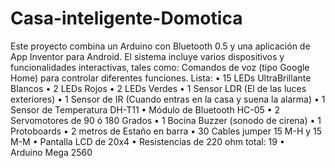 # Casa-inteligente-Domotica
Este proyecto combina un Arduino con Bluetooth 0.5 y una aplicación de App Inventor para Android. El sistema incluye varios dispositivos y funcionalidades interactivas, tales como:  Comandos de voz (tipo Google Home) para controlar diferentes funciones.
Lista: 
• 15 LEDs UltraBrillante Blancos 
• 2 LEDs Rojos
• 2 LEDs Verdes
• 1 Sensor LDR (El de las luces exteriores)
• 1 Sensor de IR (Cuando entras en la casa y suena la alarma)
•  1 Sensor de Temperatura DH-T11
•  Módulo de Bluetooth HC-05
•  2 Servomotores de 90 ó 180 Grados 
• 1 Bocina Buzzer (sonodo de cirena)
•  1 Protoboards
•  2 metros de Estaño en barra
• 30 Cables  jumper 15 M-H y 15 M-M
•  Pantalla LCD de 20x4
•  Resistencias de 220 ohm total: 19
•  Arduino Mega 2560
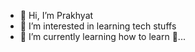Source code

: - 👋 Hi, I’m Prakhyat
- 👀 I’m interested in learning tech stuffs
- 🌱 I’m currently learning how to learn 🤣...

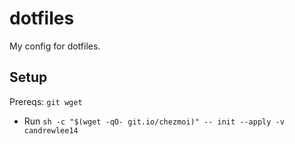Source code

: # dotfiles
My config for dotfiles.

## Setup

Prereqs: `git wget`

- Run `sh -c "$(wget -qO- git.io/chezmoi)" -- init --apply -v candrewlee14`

Exercise:
Leave out the images and copy every record above exactly.

Reply:
 # Casa-inteligente-Domotica
Este proyecto combina un Arduino con Bluetooth 0.5 y una aplicación de App Inventor para Android. El sistema incluye varios dispositivos y funcionalidades interactivas, tales como:  Comandos de voz (tipo Google Home) para controlar diferentes funciones.
Lista: 
• 15 LEDs UltraBrillante Blancos 
• 2 LEDs Rojos
• 2 LEDs Verdes
• 1 Sensor LDR (El de las luces exteriores)
• 1 Sensor de IR (Cuando entras en la casa y suena la alarma)
•  1 Sensor de Temperatura DH-T11
•  Módulo de Bluetooth HC-05
•  2 Servomotores de 90 ó 180 Grados 
• 1 Bocina Buzzer (sonodo de cirena)
•  1 Protoboards
•  2 metros de Estaño en barra
• 30 Cables  jumper 15 M-H y 15 M-M
•  Pantalla LCD de 20x4
•  Resistencias de 220 ohm total: 19
•  Arduino Mega 2560
Source code

: - 👋 Hi, I’m Prakhyat
- 👀 I’m interested in learning tech stuffs
- 🌱 I’m currently learning how to learn 🤣...

Source code

: # dotfiles
My config for dotfiles.

## Setup

Prereqs: `git wget`

- Run `sh -c "$(wget -qO- git.io/chezmoi)" -- init --apply -v candrewlee14`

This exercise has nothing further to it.